** Records supplied follows **

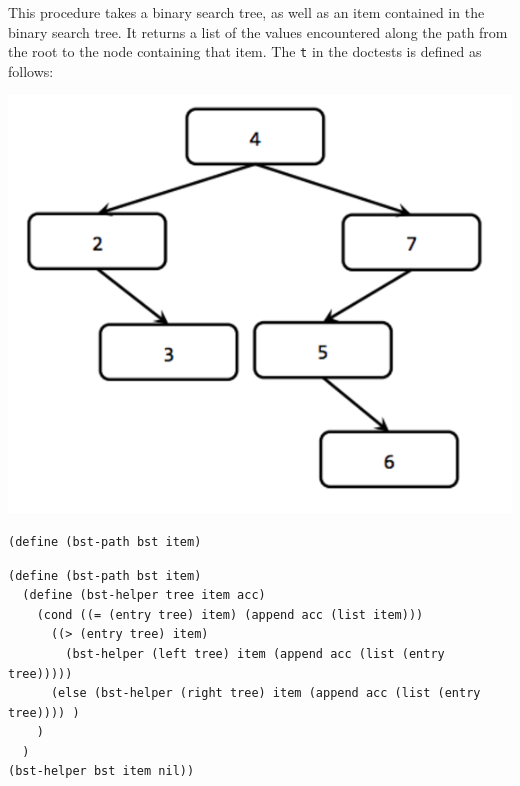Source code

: \documentclass{exam}
\begin{document}
\begin{questions}
This procedure takes a binary search tree, as well as an item contained in the binary search tree. It returns a list of the values encountered along the path from the root to the node containing that item. The \texttt{t} in the doctests is defined as follows:
\begin{center}
 \includegraphics[scale=0.7]{bstPath}
\end{center}


\clearpage

\begin{lstlisting}[language=Scheme]
(define (bst-path bst item)
\end{lstlisting}

\begin{solution}[6cm]
\begin{lstlisting}
(define (bst-path bst item) 
  (define (bst-helper tree item acc)
    (cond ((= (entry tree) item) (append acc (list item)))
      ((> (entry tree) item) 
        (bst-helper (left tree) item (append acc (list (entry tree))))) 
      (else (bst-helper (right tree) item (append acc (list (entry tree)))) )
    )
  ) 
(bst-helper bst item nil))
\end{lstlisting}
\end{solution}
\end{questions}

\end{document}
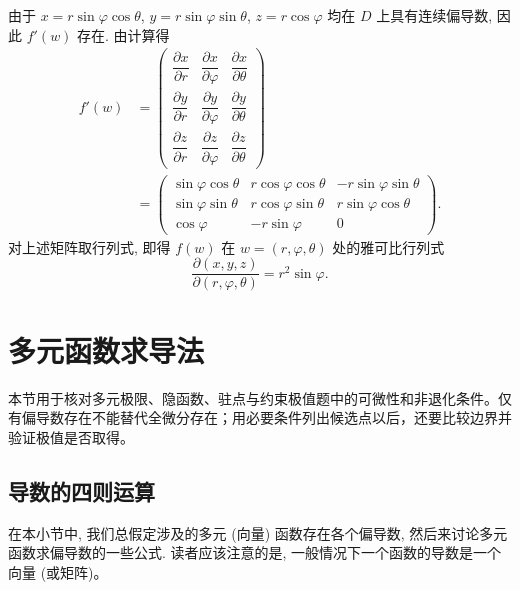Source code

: \documentclass[12pt,fontset=fandol]{ctexart}
\begin{document}
\begin{solve}\quad 由于 $x=r\sin\varphi\cos\theta$, $y=r\sin\varphi\sin\theta$, $z=r\cos\varphi$ 均在 $D$ 上具有连续偏导数, 因此 $f'(w)$ 存在. 由计算得
\[
\begin{aligned}
  f'(w)
  &=
  \begin{pmatrix}
    \dfrac{\partial x}{\partial r}&\dfrac{\partial x}{\partial\varphi}&\dfrac{\partial x}{\partial\theta}\\
    \dfrac{\partial y}{\partial r}&\dfrac{\partial y}{\partial\varphi}&\dfrac{\partial y}{\partial\theta}\\
    \dfrac{\partial z}{\partial r}&\dfrac{\partial z}{\partial\varphi}&\dfrac{\partial z}{\partial\theta}
  \end{pmatrix}\\
  &=
  \begin{pmatrix}
    \sin\varphi\cos\theta&r\cos\varphi\cos\theta&-r\sin\varphi\sin\theta\\
    \sin\varphi\sin\theta&r\cos\varphi\sin\theta&r\sin\varphi\cos\theta\\
    \cos\varphi&-r\sin\varphi&0
  \end{pmatrix}.
\end{aligned}
\]
对上述矩阵取行列式, 即得 $f(w)$ 在 $w=(r,\varphi,\theta)$ 处的雅可比行列式
\[
  \frac{\partial(x,y,z)}{\partial(r,\varphi,\theta)}=r^2\sin\varphi.
\]

\end{solve}


\section{多元函数求导法}\label{course-14-2}
本节用于核对多元极限、隐函数、驻点与约束极值题中的可微性和非退化条件。仅有偏导数存在不能替代全微分存在；用必要条件列出候选点以后，还要比较边界并验证极值是否取得。

\subsection{导数的四则运算}

在本小节中, 我们总假定涉及的多元 (向量) 函数存在各个偏导数, 然后来讨论多元函数求偏导数的一些公式. 读者应该注意的是, 一般情况下一个函数的导数是一个向量 (或矩阵)。
\end{document}
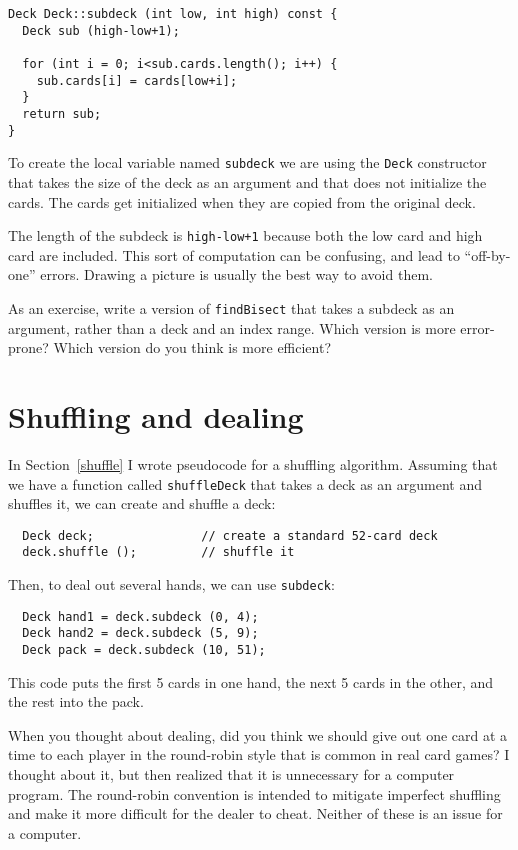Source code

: \begin{verbatim}
Deck Deck::subdeck (int low, int high) const {
  Deck sub (high-low+1);
	
  for (int i = 0; i<sub.cards.length(); i++) {
    sub.cards[i] = cards[low+i];
  }
  return sub;
}
\end{verbatim}
%
To create the local variable named {\tt subdeck} we are using
the {\tt Deck} constructor that takes the size of the deck
as an argument and that does not initialize the cards.  The
cards get initialized when they are copied from the original
deck.

The length of the subdeck is {\tt high-low+1} because both the low
card and high card are included.  This sort of computation can be
confusing, and lead to ``off-by-one'' errors.  Drawing a picture is
usually the best way to avoid them.


As an exercise, write a version of {\tt findBisect} that takes a
subdeck as an argument, rather than a deck and an index range.  Which
version is more error-prone?  Which version do you think is more
efficient?

\section{Shuffling and dealing}

In Section~\ref{shuffle} I wrote pseudocode for a shuffling algorithm.
Assuming that we have a function called {\tt shuffleDeck} that takes
a deck as an argument and shuffles it, we can create and shuffle
a deck:

\begin{verbatim}
  Deck deck;               // create a standard 52-card deck
  deck.shuffle ();         // shuffle it
\end{verbatim}
%
Then, to deal out several hands, we can use {\tt subdeck}:

\begin{verbatim}
  Deck hand1 = deck.subdeck (0, 4);
  Deck hand2 = deck.subdeck (5, 9);
  Deck pack = deck.subdeck (10, 51);
\end{verbatim}
%
This code puts the first 5 cards in one hand, the next 5 cards
in the other, and the rest into the pack.

When you thought about dealing, did you think we should give out one
card at a time to each player in the round-robin style that is common
in real card games?  I thought about it, but then realized that it is
unnecessary for a computer program.  The round-robin convention is
intended to mitigate imperfect shuffling and make it more difficult
for the dealer to cheat.  Neither of these is an issue for a computer.

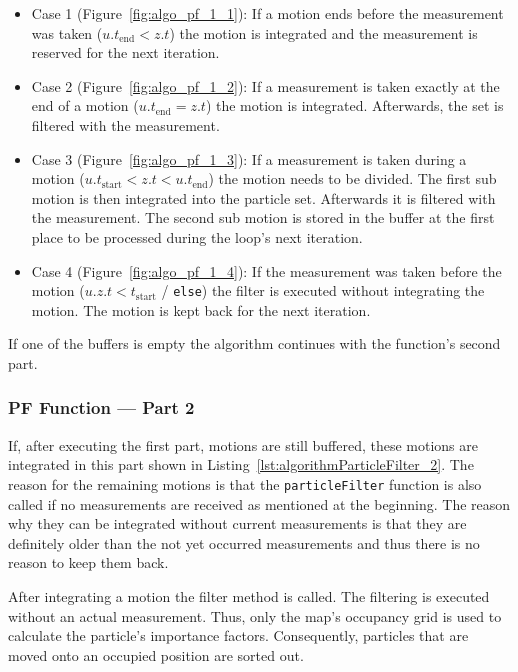 \begin{itemize}
\item{Case 1} (Figure~\ref{fig:algo_pf_1_1}): If a motion ends before the measurement was taken ($u.{t_\text{end}} < z.t$) the motion is integrated and the measurement is reserved for the next iteration.

\item{Case 2} (Figure~\ref{fig:algo_pf_1_2}): If a measurement is taken exactly at the end of a motion ($u.{t_\text{end}} = z.t$) the motion is integrated. Afterwards, the set is filtered with the measurement.

\item{Case 3} (Figure~\ref{fig:algo_pf_1_3}): If a measurement is taken during a motion ($u.{t_\text{start}} < z.t < u.{t_\text{end}}$) the motion needs to be divided. The first sub motion is then integrated into the particle set. Afterwards it is filtered with the measurement. The second sub motion is stored in the buffer at the first place to be processed during the loop's next iteration.

\item{Case 4} (Figure~\ref{fig:algo_pf_1_4}): If the measurement was taken before the motion ($u.{z.t < t_\text{start}}$ / \texttt{else}) the filter is executed without integrating the motion. The motion is kept back for the next iteration.
\end{itemize}

\noindent If one of the buffers is empty the algorithm continues with the function's second part.


\subsubsection*{\acl{PF} Function --- Part 2}
If, after executing the first part, motions are still buffered, these motions are integrated in this part shown in Listing~\ref{lst:algorithmParticleFilter_2}. The reason for the remaining motions is that the \texttt{particleFilter} function is also called if no measurements are received as mentioned at the beginning. The reason why they can be integrated without current measurements is that they are definitely older than the not yet occurred measurements and thus there is no reason to keep them back.

After integrating a motion the filter method is called. The filtering is executed without an actual measurement. Thus, only the map's occupancy grid is used to calculate the particle's importance factors. Consequently, particles that are moved onto an occupied position are sorted out.


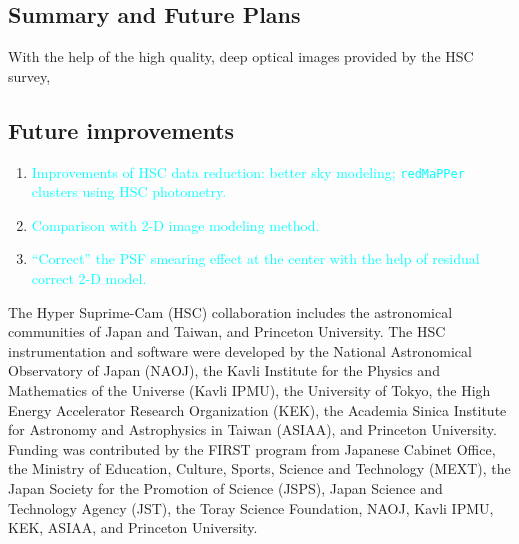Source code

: \documentclass[preprint]{aastex}
\newcommand{\plan}[1]{\textcolor{cyan}{#1}}
\begin{document}
\begin{CJK*}{UTF8}{gbsn}
\section{Summary and Future Plans}

    With the help of the high quality, deep optical images provided by the 
    HSC survey, 

\subsection{Future improvements}

    \begin{enumerate}
        \item \plan{Improvements of HSC data reduction: better sky modeling; 
            \texttt{redMaPPer} clusters using HSC photometry.}
        \item \plan{Comparison with 2-D image modeling method.}
        \item \plan{``Correct'' the PSF smearing effect at the center with the help of 
            residual correct 2-D model.}
    \end{enumerate}

  
\acknowledgements
  The Hyper Suprime-Cam (HSC) collaboration includes the astronomical communities of Japan
  and Taiwan, and Princeton University.  The HSC instrumentation and software were
  developed by the National Astronomical Observatory of Japan (NAOJ), the Kavli Institute
  for the Physics and Mathematics of the Universe (Kavli IPMU), the University of Tokyo,
  the High Energy Accelerator Research Organization (KEK), the Academia Sinica Institute
  for Astronomy and Astrophysics in Taiwan (ASIAA), and Princeton University.  Funding was
  contributed by the FIRST program from Japanese Cabinet Office, the Ministry of
  Education, Culture, Sports, Science and Technology (MEXT), the Japan Society for the
  Promotion of Science (JSPS),  Japan Science and Technology Agency (JST),  the Toray
  Science  Foundation, NAOJ, Kavli IPMU, KEK, ASIAA,  and Princeton University.
   

\end{CJK*}
\end{document}
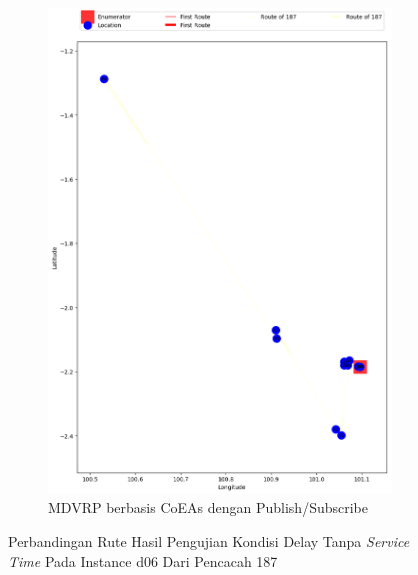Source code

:\begin{figure}[H]\ContinuedFloat
	\centering
	\begin{subfigure}[t]{\textwidth}
		\centering
		\includegraphics[width=\textwidth]{Resources/Images/delayed_6/real_m15_n100_delayed_6_187_pubsub_coes}
		\caption{MDVRP berbasis CoEAs dengan Publish/Subscribe}
		\label{fig:real_m15_n100_delayed_6_187_pubsub_coes}
	\end{subfigure}
	\caption{Perbandingan Rute Hasil Pengujian Kondisi Delay Tanpa \textit{Service Time} Pada Instance d06 Dari Pencacah 187}
	\label{fig:real_m15_n100_delayed_6_187_contd}
\end{figure}


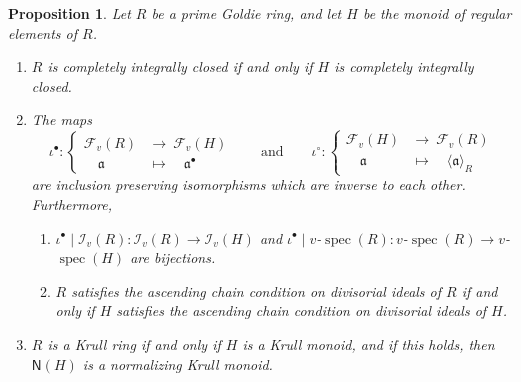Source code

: \documentclass[a4paper]{amsart}
\newtheorem{proposition}[theorem]{Proposition}
\theoremstyle{definition}
\numberwithin{equation}{section}
\begin{document}
\medskip
\begin{proposition} \label{5.1}
Let $R$ be a prime Goldie ring, and let $H$ be the monoid of regular
elements of $R$.
\begin{enumerate}
\item $R$ is completely integrally closed if and only if $H$ is
completely integrally closed.

\smallskip
\item The maps
      \[
      \iota^\bullet \colon
      \begin{cases}
      \mathcal F_v(R) &\to \  \mathcal F_v(H)\\
      \quad \mathfrak a &\mapsto \quad \mathfrak a^{\bullet}
      \end{cases}
      \qquad \text{and} \qquad \iota^\circ \colon
      \begin{cases}
      \mathcal F_v(H) &\to \  \mathcal F_v(R)\\
      \quad \mathfrak a &\mapsto \quad \langle \mathfrak a \rangle_R
      \end{cases}
      \]
      are inclusion preserving  isomorphisms which are inverse to each
      other. Furthermore,
      \begin{enumerate}
      \smallskip
      \item $\iota^{\bullet} \mid \mathcal I_v (R)  \colon \mathcal I_v (R)  \to \mathcal I_v (H)$ and
            $\iota^{\bullet} \mid v$-$\operatorname{spec} (R) \colon v$-$\operatorname{spec} (R) \to v$-$\operatorname{spec}
            (H)$ are bijections.

      \smallskip
      \item $R$ satisfies the ascending chain condition on  divisorial ideals of $R$ if
            and only if $H$ satisfies the ascending
            chain condition on divisorial ideals of $H$.
      \end{enumerate}

\smallskip
\item  $R$ is a Krull ring if and only if $H$ is a Krull monoid, and
      if this holds, then $\mathsf N (H)$ is a
      normalizing Krull monoid.
\end{enumerate}
\end{proposition}
\end{document}
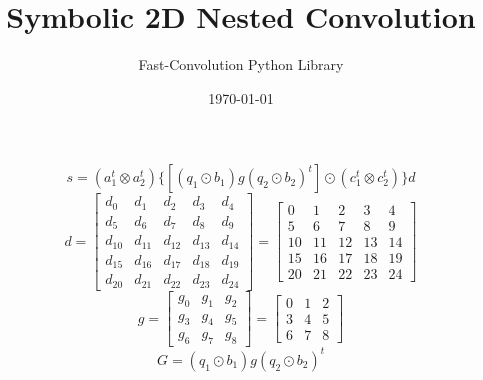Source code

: \documentclass{article}%
\title{Symbolic 2D Nested Convolution}%
\author{Fast{-}Convolution Python Library}%
\date{\today}%
\begin{document}
%
\normalsize%
\maketitle%
\[%
s=(a_1^t \otimes a_2^t) \{[(q_1 \odot b_1) g (q_2 \odot b_2)^t] \odot (c_1^t \otimes c_2^t)\} d%
\]%
\[%
d = \left[\begin{matrix}d_{0} & d_{1} & d_{2} & d_{3} & d_{4}\\d_{5} & d_{6} & d_{7} & d_{8} & d_{9}\\d_{10} & d_{11} & d_{12} & d_{13} & d_{14}\\d_{15} & d_{16} & d_{17} & d_{18} & d_{19}\\d_{20} & d_{21} & d_{22} & d_{23} & d_{24}\end{matrix}\right] = \left[\begin{matrix}0 & 1 & 2 & 3 & 4\\5 & 6 & 7 & 8 & 9\\10 & 11 & 12 & 13 & 14\\15 & 16 & 17 & 18 & 19\\20 & 21 & 22 & 23 & 24\end{matrix}\right]%
\]%
\[%
g = \left[\begin{matrix}g_{0} & g_{1} & g_{2}\\g_{3} & g_{4} & g_{5}\\g_{6} & g_{7} & g_{8}\end{matrix}\right] = \left[\begin{matrix}0 & 1 & 2\\3 & 4 & 5\\6 & 7 & 8\end{matrix}\right]%
\]%
\[%
G = (q_1 \odot b_1) g (q_2 \odot b_2)^t%
\]%
\end{document}
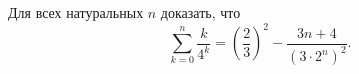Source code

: Для всех натуральных $n$ доказать, что
$$
	\sum_{k=0}^n \frac{k}{4^k} = \left(\frac{2}{3}\right)^2 - \frac{3n+4}{(3\cdot 2^n)^2}
	.
$$
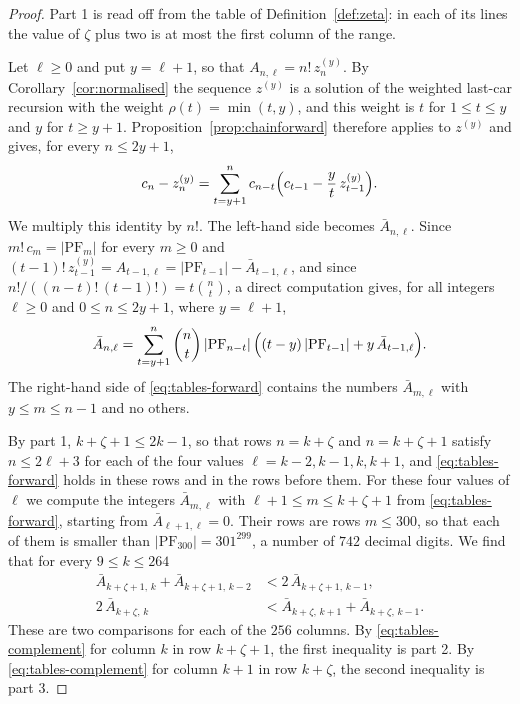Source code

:\documentclass{amsart}
\theoremstyle{definition}
\theoremstyle{remark}
\numberwithin{equation}{section}
\begin{document}
\begin{proof}
Part 1 is read off from the table of Definition~\ref{def:zeta}: in each of
its lines the value of $\zeta$ plus two is at most the first column of the
range.

Let $\ell\ge0$ and put $y=\ell+1$, so that $A_{n,\ell}=n!\,z^{(y)}_n$. By
Corollary~\ref{cor:normalised} the sequence $z^{(y)}$ is a solution of the
weighted last-car recursion with the weight $\rho(t)=\min(t,y)$, and this
weight is $t$ for $1\le t\le y$ and $y$ for $t\ge y+1$.
Proposition~\ref{prop:chainforward} therefore applies to $z^{(y)}$ and
gives, for every $n\le2y+1$,
\[
c_n-z^{(y)}_n=\sum_{t=y+1}^{n}c_{n-t}\Bigl(c_{t-1}-\frac yt\,z^{(y)}_{t-1}\Bigr).
\]
We multiply this identity by $n!$. The left-hand side becomes
$\bar A_{n,\ell}$. Since $m!\,c_m=\lvert\mathrm{PF}_m\rvert$ for every
$m\ge0$ and $(t-1)!\,z^{(y)}_{t-1}=A_{t-1,\ell}
=\lvert\mathrm{PF}_{t-1}\rvert-\bar A_{t-1,\ell}$, and since
$n!/((n-t)!\,(t-1)!)=t\binom nt$, a direct computation gives, for all
integers $\ell\ge0$ and $0\le n\le2y+1$, where $y=\ell+1$,
\begin{equation}\label{eq:tables-forward}
\bar A_{n,\ell}=\sum_{t=y+1}^{n}\binom nt\,\lvert\mathrm{PF}_{n-t}\rvert\,
\Bigl((t-y)\,\lvert\mathrm{PF}_{t-1}\rvert+y\,\bar A_{t-1,\ell}\Bigr).
\end{equation}
The right-hand side of \eqref{eq:tables-forward} contains the numbers
$\bar A_{m,\ell}$ with $y\le m\le n-1$ and no others.

By part 1, $k+\zeta+1\le2k-1$, so that rows $n=k+\zeta$ and
$n=k+\zeta+1$ satisfy $n\le2\ell+3$ for each of the four values
$\ell=k-2,k-1,k,k+1$, and \eqref{eq:tables-forward} holds in these rows and
in the rows before them. For these four values of $\ell$ we compute the
integers $\bar A_{m,\ell}$ with $\ell+1\le m\le k+\zeta+1$ from
\eqref{eq:tables-forward}, starting from $\bar A_{\ell+1,\ell}=0$. Their
rows are rows $m\le300$, so that each of them is smaller than
$\lvert\mathrm{PF}_{300}\rvert=301^{299}$, a number of $742$ decimal
digits. We find that for every $9\le k\le264$
\begin{align*}
\bar A_{k+\zeta+1,\,k}+\bar A_{k+\zeta+1,\,k-2}
&<2\,\bar A_{k+\zeta+1,\,k-1},\\
2\,\bar A_{k+\zeta,\,k}
&<\bar A_{k+\zeta,\,k+1}+\bar A_{k+\zeta,\,k-1}.
\end{align*}
These are two comparisons for each of the $256$ columns.
By \eqref{eq:tables-complement} for column $k$ in row $k+\zeta+1$,
the first inequality is part 2. By \eqref{eq:tables-complement} for column
$k+1$ in row $k+\zeta$, the second inequality is part 3.
\end{proof}
\end{document}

** End of Records supplied **

_Exercise_
Give only the number of lines in the records that include the word "every".

_Answer area_
3